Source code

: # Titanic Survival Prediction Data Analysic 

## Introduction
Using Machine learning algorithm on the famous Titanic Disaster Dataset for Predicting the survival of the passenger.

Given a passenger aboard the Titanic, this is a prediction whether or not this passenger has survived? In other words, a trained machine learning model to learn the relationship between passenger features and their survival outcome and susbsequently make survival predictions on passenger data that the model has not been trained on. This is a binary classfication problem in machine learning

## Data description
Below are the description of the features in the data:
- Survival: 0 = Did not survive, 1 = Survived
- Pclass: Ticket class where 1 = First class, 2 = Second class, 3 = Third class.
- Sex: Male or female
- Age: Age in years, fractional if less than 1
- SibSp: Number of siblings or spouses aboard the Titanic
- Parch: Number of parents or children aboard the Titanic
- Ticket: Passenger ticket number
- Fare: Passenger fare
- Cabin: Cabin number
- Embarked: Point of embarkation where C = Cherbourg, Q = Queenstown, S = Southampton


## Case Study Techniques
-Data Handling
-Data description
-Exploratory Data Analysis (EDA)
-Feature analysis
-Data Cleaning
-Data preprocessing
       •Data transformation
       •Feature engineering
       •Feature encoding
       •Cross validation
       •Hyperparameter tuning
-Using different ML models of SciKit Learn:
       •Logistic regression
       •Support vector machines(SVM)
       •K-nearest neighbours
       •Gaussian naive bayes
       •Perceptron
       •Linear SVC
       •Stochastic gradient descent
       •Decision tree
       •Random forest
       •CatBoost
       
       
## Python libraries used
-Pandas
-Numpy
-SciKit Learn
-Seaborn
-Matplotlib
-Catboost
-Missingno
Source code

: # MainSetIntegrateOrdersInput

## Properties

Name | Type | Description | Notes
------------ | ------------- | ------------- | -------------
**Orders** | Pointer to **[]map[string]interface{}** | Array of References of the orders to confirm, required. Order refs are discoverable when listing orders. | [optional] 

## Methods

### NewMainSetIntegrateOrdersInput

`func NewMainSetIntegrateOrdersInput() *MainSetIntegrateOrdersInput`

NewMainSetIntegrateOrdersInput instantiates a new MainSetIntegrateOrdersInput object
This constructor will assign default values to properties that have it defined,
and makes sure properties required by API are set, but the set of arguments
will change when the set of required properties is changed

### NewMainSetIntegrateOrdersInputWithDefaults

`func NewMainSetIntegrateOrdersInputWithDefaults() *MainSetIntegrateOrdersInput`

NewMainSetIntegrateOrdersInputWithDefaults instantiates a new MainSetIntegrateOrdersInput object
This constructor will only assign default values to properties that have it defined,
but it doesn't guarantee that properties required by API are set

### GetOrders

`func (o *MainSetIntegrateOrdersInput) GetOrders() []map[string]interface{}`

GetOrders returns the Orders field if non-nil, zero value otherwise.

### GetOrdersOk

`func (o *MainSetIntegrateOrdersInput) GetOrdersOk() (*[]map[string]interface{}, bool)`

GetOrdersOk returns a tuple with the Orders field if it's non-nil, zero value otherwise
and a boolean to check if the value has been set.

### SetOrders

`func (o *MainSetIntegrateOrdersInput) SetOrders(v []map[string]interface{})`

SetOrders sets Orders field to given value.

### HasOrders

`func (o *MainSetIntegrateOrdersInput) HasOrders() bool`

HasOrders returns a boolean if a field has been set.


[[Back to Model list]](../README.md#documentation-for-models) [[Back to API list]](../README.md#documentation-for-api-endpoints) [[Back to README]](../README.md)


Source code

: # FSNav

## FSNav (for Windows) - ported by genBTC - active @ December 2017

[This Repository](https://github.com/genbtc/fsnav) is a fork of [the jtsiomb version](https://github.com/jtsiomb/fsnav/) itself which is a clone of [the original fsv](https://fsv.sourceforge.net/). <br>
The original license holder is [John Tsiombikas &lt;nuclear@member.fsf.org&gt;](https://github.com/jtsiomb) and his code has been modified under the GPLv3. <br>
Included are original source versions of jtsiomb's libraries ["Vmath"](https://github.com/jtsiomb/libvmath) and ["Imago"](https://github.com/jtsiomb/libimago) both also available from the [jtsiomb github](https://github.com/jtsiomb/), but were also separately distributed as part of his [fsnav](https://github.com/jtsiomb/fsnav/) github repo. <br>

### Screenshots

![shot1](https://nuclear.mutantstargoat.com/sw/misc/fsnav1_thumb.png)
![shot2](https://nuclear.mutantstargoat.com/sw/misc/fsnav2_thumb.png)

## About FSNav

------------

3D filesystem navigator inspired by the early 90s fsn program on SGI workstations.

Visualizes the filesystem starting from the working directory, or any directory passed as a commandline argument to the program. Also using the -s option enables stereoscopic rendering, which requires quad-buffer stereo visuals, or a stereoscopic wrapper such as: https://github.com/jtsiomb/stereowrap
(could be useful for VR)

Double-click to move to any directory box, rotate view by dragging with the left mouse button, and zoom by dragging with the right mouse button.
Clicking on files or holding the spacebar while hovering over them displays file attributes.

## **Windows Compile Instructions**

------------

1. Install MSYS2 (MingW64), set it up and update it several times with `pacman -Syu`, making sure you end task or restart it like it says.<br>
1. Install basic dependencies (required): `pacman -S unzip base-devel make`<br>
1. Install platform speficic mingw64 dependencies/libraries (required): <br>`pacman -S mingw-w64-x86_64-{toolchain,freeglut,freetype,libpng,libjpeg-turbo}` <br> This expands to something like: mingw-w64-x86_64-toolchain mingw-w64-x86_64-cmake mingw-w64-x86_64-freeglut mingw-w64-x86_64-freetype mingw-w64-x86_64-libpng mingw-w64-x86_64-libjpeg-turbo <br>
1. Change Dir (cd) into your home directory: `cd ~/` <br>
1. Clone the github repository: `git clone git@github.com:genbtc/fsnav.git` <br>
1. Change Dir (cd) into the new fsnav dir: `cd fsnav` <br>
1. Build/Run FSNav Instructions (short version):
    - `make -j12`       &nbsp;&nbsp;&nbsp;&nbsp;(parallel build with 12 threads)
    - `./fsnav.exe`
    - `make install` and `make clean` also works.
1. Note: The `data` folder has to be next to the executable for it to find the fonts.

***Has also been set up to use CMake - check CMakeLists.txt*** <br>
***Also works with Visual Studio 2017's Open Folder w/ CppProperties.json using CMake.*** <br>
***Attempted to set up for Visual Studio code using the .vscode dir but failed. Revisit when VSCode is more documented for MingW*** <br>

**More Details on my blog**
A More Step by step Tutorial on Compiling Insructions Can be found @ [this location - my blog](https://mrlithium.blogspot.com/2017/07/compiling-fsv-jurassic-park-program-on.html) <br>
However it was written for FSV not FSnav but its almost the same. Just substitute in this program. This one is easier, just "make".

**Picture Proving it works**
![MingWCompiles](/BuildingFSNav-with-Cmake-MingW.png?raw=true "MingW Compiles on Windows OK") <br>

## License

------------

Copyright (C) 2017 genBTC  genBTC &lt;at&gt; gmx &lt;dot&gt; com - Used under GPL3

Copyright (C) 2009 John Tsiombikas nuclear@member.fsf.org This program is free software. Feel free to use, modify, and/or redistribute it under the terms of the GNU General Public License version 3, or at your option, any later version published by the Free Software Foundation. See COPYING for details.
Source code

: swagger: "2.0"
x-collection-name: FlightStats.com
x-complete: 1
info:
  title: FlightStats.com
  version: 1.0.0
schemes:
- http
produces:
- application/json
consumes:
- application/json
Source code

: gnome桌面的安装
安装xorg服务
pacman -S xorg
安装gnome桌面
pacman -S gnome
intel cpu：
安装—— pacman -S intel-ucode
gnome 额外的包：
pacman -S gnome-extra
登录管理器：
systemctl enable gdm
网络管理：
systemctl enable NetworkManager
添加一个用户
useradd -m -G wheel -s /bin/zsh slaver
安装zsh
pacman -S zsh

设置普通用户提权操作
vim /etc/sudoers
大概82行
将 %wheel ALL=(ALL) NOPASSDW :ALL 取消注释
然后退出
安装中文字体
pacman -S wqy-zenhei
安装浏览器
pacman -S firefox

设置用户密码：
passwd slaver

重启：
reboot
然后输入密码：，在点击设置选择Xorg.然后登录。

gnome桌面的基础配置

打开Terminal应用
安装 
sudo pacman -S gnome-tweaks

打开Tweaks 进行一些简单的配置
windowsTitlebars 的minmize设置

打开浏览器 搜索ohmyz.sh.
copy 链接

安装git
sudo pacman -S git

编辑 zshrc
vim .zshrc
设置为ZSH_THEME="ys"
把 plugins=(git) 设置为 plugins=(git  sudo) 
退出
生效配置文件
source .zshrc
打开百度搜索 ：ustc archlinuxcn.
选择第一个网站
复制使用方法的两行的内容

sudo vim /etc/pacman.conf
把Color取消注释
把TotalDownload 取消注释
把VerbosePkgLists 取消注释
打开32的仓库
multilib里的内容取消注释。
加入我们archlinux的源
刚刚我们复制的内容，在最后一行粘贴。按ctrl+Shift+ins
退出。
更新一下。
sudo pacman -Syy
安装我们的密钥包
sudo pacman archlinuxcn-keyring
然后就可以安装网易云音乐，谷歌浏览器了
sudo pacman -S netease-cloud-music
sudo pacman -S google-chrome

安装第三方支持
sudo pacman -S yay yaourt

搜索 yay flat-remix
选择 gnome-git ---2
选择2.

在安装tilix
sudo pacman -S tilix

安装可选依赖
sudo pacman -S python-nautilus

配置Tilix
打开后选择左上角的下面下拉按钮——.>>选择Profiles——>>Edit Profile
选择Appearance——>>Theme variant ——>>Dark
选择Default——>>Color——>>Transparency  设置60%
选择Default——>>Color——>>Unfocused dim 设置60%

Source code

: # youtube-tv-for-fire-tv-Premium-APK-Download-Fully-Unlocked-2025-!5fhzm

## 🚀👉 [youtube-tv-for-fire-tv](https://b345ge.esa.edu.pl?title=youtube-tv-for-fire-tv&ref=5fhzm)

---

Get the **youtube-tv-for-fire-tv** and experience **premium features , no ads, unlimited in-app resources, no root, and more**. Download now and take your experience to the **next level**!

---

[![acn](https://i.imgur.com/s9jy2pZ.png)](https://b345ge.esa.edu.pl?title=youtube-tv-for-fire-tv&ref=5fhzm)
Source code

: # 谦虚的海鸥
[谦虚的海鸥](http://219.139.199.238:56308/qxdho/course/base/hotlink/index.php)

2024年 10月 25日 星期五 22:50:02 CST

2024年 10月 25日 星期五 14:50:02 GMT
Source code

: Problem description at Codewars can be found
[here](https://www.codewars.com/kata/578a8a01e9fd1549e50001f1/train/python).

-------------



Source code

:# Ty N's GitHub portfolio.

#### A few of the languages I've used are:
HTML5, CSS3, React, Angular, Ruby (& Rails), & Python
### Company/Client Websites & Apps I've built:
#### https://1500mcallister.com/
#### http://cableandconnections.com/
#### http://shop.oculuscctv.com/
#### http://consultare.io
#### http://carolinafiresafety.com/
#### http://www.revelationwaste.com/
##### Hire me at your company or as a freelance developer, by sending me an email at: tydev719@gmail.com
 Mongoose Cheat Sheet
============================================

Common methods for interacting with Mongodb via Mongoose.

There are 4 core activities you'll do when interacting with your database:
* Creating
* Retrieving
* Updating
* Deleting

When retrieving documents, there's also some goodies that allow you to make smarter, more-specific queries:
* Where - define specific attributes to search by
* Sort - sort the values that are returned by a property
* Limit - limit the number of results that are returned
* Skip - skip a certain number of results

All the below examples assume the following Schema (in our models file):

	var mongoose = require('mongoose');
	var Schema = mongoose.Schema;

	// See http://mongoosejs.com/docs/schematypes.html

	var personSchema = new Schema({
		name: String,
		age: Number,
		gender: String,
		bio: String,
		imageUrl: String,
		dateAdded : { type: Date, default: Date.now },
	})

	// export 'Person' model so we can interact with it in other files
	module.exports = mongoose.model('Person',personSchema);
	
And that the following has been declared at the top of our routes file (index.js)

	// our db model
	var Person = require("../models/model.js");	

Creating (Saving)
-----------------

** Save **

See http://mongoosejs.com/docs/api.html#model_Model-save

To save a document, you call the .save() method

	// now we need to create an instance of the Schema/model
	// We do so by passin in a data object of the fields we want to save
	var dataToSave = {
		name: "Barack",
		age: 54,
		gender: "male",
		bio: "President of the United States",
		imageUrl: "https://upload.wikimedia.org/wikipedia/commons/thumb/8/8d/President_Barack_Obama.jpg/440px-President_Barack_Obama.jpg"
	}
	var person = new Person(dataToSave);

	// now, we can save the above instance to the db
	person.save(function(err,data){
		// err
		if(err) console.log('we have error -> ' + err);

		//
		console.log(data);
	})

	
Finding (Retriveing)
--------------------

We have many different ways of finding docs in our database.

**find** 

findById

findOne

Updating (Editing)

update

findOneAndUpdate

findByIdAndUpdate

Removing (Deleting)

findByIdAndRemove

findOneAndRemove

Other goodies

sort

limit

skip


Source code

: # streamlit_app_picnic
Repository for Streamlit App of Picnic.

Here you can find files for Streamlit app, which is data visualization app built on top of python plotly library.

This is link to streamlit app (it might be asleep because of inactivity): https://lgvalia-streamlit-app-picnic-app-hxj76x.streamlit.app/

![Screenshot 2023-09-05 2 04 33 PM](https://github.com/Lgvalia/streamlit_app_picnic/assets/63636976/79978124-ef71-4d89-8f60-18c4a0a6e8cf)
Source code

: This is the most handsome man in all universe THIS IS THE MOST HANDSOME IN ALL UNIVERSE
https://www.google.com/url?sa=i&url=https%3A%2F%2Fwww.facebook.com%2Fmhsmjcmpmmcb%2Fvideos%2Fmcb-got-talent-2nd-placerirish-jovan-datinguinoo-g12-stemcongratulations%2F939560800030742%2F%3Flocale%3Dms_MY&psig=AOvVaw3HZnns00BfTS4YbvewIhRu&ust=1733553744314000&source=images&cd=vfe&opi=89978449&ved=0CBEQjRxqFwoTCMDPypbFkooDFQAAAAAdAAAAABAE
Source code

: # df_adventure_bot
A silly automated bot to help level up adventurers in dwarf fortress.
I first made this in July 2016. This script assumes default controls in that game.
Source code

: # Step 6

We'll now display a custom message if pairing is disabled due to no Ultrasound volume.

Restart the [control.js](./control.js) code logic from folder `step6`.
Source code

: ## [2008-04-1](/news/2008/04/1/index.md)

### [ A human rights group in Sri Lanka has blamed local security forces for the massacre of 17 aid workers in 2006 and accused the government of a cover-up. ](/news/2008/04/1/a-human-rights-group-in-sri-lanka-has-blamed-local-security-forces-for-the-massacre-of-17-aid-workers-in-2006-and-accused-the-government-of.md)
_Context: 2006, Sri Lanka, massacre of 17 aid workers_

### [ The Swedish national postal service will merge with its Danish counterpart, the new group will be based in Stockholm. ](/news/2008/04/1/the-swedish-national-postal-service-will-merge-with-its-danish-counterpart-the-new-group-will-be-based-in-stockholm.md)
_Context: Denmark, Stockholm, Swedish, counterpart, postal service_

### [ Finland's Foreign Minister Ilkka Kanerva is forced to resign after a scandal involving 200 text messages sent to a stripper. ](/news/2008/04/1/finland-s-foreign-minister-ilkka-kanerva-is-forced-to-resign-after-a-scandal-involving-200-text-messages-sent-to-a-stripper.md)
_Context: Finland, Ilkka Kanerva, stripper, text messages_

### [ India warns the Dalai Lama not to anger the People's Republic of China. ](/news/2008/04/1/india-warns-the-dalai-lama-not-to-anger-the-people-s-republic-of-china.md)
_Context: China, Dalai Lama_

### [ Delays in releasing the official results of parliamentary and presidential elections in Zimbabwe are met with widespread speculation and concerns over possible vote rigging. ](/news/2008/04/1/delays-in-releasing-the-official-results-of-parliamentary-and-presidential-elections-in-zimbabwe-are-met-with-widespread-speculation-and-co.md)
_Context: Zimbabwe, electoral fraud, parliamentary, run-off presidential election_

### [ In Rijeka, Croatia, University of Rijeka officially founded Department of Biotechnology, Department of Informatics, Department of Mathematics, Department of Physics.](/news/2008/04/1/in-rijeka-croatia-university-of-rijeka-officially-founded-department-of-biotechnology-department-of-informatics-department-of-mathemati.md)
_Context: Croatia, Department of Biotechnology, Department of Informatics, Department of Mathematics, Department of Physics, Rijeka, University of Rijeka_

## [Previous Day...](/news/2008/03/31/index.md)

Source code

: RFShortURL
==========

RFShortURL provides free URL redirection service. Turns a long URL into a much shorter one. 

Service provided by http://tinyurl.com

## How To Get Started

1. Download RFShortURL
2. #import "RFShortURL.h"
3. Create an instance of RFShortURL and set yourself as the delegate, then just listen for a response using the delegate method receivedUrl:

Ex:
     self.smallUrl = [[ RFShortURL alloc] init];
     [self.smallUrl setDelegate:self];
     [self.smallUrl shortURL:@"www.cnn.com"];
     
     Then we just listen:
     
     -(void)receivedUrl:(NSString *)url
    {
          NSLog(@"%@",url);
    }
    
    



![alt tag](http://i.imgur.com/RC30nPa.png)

- - - - -

Send back exactly, with nothing added, the lines from the first line of the material above through the line holding "- Embarked: Point"; both ends are included.

Source code

: # Titanic Survival Prediction Data Analysic 

## Introduction
Using Machine learning algorithm on the famous Titanic Disaster Dataset for Predicting the survival of the passenger.

Given a passenger aboard the Titanic, this is a prediction whether or not this passenger has survived? In other words, a trained machine learning model to learn the relationship between passenger features and their survival outcome and susbsequently make survival predictions on passenger data that the model has not been trained on. This is a binary classfication problem in machine learning

## Data description
Below are the description of the features in the data:
- Survival: 0 = Did not survive, 1 = Survived
- Pclass: Ticket class where 1 = First class, 2 = Second class, 3 = Third class.
- Sex: Male or female
- Age: Age in years, fractional if less than 1
- SibSp: Number of siblings or spouses aboard the Titanic
- Parch: Number of parents or children aboard the Titanic
- Ticket: Passenger ticket number
- Fare: Passenger fare
- Cabin: Cabin number
- Embarked: Point of embarkation where C = Cherbourg, Q = Queenstown, S = Southampton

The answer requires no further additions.